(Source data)
************

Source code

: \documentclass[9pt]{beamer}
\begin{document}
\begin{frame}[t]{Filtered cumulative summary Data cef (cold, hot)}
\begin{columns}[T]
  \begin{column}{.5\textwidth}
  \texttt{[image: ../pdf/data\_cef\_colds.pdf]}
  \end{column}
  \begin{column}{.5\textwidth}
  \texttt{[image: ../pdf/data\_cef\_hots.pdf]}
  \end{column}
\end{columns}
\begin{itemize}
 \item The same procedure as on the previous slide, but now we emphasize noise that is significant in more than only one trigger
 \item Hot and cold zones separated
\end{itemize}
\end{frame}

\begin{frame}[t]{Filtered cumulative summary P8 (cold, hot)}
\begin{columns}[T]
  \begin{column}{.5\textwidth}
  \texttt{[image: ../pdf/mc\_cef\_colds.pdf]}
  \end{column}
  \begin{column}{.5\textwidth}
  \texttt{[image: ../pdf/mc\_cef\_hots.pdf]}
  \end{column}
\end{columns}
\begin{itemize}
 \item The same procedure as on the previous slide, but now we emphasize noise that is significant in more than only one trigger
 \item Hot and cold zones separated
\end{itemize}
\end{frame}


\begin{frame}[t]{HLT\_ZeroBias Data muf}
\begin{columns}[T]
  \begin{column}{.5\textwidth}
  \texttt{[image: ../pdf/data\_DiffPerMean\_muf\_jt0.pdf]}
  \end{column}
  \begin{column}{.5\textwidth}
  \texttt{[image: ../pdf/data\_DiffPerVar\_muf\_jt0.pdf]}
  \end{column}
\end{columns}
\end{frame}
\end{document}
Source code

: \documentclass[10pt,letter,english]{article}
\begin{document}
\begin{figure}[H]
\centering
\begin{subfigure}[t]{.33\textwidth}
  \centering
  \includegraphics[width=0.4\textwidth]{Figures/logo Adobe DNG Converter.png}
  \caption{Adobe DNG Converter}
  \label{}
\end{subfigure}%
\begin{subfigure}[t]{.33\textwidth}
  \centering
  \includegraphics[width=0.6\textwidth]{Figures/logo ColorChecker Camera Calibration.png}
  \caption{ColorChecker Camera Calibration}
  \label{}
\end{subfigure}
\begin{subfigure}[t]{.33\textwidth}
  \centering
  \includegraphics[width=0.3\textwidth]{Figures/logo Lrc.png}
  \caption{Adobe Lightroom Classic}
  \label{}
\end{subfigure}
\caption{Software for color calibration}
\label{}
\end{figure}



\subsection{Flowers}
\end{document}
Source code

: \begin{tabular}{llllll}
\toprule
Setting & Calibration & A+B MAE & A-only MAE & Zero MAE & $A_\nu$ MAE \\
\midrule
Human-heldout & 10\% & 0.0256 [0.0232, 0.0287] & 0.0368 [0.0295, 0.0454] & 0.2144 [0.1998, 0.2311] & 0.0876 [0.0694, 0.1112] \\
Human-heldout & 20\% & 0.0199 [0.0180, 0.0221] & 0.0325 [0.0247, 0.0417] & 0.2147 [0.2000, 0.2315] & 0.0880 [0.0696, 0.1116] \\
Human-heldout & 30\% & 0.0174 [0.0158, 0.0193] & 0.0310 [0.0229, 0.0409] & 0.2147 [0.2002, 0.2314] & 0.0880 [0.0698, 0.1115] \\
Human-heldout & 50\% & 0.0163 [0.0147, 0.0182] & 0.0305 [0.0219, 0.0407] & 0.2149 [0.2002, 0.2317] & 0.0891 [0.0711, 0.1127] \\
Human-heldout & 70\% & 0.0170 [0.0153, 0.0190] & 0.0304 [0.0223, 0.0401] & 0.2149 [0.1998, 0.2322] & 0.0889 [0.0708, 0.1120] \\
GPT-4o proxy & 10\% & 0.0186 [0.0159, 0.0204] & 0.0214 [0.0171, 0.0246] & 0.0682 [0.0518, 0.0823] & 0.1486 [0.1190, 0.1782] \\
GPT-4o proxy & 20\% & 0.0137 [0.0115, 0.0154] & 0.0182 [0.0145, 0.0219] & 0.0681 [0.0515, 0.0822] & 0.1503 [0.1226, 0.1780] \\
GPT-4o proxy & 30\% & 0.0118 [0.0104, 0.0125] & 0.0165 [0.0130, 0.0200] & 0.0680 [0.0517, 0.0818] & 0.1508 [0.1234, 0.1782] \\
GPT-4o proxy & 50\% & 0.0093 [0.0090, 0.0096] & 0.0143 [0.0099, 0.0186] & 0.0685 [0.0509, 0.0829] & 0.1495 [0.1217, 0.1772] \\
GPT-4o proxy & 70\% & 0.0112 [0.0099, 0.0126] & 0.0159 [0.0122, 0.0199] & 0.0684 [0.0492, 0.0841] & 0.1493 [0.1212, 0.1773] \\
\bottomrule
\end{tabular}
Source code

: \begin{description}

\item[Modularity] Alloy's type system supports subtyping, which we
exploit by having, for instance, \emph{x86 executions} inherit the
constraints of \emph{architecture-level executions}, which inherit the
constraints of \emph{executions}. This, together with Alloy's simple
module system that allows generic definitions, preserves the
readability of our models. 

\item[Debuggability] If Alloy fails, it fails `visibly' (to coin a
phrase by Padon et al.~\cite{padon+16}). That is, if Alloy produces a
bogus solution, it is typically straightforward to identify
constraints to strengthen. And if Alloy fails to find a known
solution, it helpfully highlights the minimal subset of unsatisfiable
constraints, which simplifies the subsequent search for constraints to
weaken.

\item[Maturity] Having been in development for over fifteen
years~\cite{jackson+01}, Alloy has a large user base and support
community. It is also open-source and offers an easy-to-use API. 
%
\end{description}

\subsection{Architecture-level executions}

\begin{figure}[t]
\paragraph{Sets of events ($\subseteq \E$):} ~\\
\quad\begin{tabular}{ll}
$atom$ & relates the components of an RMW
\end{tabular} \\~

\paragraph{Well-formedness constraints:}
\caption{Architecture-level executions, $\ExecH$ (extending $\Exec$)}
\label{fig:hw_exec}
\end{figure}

************

Scan the data above and copy each line containing the word "logo".

** Expected answer **
  \includegraphics[width=0.4\textwidth]{Figures/logo Adobe DNG Converter.png}
  \includegraphics[width=0.6\textwidth]{Figures/logo ColorChecker Camera Calibration.png}
  \includegraphics[width=0.3\textwidth]{Figures/logo Lrc.png}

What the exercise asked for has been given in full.